▶ **Available data**

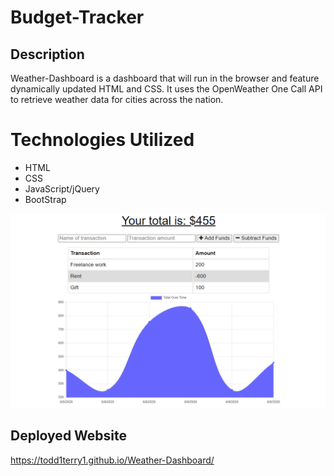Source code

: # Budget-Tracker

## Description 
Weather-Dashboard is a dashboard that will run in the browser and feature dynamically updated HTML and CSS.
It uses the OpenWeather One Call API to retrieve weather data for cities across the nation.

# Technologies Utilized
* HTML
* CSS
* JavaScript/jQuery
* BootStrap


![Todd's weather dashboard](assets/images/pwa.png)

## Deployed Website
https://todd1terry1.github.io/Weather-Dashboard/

▶ **Problem details**
If a line in the listing contains the string "HTML", copy it.

▶ **Answer space**
Weather-Dashboard is a dashboard that will run in the browser and feature dynamically updated HTML and CSS.
* HTML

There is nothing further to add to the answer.